John Scales (Spurs 1996-2000; Ipswich 2000-2001)
John Scales was part of Wimbledon’s ‘Crazy Gang’ that won the FA Cup in 1988, and he joined Spurs in 1996 after a two year spell at Liverpool.
However, despite receiving a League Cup winners’ medal in 1999, he missed the final with a calf injury, epitomising his time at the club. In his four years with Tottenham, Scales made only 34 appearances, and left to join Ipswich on a free in 2000. Sadly, the injuries continued and, after just two appearances with the Blues, Scales retired.
Mauricio Taricco (Ipswich 1994-1998; Spurs 1998-2004)
Mauricio Taricco spent the majority of his career with both Ipswich and Spurs, having moved to England from Argentinos Juniors in 1994. He went on to make 137 league appearances for Ipswich, winning their player of the year award in the 1996/97 season.
The Argentine full-back joined Spurs in 1998 for £1.75 million, George Graham’s first signing at the club (he did not appear in the 1999 League Cup final win due to be cup-tied). He made 149 appearances in his six years at the club before joining West Ham on a free transfer in 2004. Taricco in 2012 and has held a number of assistant manager roles since, his last with Bordeaux under former Spurs Guy Poyet.
Andros Townsend (Spurs 2009-2016; Ipswich 2010)
Like Jake Livermore, Andros Townsend was a serial loanee, with Ipswich his fourth loan club (he would have nine in total while on Spurs’ books). He would make 16 appearances in total, but joined Ipswich in the middle of Roy Keane’s tenure as manager, a spell that wasn’t exactly an unqualified success.
Townsend would later begin to establish himself in the first team in the 2013-14 season, but Mauricio Pochettino’s arrival eventually resulted in Townsend’s departure to Newcastle, having played a total of 93 games for Spurs and scoring 11 goals. He now plays for Crystal Palace.
Sir Alf Ramsey (Spurs 1949-1955; Ipswich 1955-1963)

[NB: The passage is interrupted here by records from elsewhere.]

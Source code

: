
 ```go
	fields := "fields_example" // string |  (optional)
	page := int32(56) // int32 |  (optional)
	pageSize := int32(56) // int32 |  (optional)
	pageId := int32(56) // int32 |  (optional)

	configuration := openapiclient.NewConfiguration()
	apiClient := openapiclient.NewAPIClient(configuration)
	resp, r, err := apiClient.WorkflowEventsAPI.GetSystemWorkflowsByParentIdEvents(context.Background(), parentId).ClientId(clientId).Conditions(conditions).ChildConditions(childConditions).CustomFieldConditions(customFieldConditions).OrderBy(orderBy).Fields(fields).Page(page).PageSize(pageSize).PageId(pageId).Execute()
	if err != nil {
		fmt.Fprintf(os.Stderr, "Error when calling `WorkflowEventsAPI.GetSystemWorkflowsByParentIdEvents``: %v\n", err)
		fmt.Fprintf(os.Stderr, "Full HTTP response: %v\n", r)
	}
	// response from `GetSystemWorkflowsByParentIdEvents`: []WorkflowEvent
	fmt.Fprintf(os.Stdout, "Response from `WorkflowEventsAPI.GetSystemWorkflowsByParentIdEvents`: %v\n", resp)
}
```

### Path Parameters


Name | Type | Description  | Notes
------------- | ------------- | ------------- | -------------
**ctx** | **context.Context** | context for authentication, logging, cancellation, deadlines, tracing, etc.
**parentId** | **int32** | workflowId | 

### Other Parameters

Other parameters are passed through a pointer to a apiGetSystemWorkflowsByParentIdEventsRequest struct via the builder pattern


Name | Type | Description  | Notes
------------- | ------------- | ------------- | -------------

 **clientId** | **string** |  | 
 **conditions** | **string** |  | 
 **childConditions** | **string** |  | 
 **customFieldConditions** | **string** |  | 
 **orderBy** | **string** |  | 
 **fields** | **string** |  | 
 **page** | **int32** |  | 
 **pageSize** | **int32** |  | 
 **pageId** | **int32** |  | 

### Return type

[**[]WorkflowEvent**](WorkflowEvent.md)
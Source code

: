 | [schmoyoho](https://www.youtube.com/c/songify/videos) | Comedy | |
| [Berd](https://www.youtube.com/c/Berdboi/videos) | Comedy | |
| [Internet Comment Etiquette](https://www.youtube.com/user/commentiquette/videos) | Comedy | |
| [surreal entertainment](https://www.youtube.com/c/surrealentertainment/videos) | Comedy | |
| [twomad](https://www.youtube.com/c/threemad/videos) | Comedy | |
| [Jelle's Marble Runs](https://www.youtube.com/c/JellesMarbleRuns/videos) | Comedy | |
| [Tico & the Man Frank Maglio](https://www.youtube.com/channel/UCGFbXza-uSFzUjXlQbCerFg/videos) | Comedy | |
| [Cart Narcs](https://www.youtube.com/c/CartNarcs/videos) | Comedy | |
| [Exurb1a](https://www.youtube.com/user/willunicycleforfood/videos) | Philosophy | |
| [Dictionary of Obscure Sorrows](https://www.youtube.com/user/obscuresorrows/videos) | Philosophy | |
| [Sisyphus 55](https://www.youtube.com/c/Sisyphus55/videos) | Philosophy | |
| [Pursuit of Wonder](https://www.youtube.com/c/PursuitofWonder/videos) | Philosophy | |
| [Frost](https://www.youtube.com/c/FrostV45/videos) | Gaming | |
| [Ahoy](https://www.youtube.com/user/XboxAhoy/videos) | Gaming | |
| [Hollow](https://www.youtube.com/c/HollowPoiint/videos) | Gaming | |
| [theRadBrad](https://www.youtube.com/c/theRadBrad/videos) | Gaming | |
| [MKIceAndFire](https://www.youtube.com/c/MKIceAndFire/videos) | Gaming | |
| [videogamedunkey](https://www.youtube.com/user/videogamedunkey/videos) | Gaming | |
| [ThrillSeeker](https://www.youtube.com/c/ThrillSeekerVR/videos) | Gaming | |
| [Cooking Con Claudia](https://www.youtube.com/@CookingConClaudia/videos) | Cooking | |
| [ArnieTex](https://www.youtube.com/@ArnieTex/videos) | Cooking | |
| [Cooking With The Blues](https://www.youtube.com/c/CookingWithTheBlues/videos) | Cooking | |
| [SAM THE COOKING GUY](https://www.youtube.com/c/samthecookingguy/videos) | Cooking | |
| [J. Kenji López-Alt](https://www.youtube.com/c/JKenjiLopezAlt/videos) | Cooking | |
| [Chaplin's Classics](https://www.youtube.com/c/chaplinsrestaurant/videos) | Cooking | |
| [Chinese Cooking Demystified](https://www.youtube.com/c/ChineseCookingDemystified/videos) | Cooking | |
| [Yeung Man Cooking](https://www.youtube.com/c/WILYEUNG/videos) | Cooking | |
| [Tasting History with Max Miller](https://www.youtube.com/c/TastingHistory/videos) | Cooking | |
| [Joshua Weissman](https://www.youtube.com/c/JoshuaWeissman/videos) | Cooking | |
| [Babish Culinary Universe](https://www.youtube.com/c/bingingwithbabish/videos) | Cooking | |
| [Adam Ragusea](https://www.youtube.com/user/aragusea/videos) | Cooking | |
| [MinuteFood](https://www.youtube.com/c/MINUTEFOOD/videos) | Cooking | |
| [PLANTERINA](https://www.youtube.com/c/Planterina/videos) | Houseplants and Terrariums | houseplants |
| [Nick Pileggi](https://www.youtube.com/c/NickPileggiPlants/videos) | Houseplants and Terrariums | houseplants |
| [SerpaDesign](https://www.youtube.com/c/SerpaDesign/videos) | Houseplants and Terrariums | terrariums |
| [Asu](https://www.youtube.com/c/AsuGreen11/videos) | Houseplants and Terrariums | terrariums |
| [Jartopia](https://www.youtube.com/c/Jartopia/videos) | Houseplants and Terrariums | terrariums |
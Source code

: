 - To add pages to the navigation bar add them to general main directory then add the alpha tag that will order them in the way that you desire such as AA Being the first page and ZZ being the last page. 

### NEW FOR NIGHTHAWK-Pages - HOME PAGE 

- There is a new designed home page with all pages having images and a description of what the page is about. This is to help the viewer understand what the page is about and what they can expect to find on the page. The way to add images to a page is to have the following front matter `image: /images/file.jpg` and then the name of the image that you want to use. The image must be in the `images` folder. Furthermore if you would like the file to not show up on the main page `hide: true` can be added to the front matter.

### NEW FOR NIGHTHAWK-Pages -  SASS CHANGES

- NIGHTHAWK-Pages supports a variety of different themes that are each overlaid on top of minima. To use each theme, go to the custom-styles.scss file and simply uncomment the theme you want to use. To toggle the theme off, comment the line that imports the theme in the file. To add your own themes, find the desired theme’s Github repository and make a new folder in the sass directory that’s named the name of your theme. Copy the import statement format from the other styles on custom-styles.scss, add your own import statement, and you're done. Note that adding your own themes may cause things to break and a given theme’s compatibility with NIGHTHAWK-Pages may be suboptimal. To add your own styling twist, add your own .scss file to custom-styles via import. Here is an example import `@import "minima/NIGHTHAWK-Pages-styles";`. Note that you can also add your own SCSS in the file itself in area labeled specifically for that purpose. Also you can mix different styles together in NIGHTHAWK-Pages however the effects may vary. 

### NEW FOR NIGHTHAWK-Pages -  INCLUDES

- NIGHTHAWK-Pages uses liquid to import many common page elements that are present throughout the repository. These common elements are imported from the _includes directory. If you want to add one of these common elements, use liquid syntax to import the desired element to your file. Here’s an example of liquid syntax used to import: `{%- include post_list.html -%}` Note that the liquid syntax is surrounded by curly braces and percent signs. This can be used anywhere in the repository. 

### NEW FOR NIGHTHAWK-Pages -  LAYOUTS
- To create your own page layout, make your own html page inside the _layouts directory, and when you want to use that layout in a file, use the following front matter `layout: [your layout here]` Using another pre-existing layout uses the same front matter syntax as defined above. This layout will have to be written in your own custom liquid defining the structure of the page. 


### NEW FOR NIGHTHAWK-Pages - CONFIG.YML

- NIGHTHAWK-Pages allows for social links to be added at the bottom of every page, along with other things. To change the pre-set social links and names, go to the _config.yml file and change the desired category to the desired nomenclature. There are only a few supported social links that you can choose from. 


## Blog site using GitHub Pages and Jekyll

He may not of played for both clubs, but he is steeped in the history of both Tottenham Hotspur and Ipswich Town. Ramsey joined Spurs in 1949, playing under Arthur Rowe, becoming a focal point in the ‘push-and-run’ team that won the title in 1951. He was later made club captain and made 250 appearances before retiring in 1955.
With fellow defender Bill Nicholson joining the coaching staff at Tottenham, Ramsey took over at then Third Division Ipswich Town. He succeeded in getting Town promoted in 1956-57, and again in 1960-61. In their first season back in the top flight, Ipswich succeeded Nicholson’s double winning Tottenham side as English Champions. Nicholson would get one over his old rival in the 1962 Charity Shield final, with Spurs running out 5-1 winners.
Ramsey would be announced as the next England manager that October, but didn’t formally take over until May 1963. The rest is history.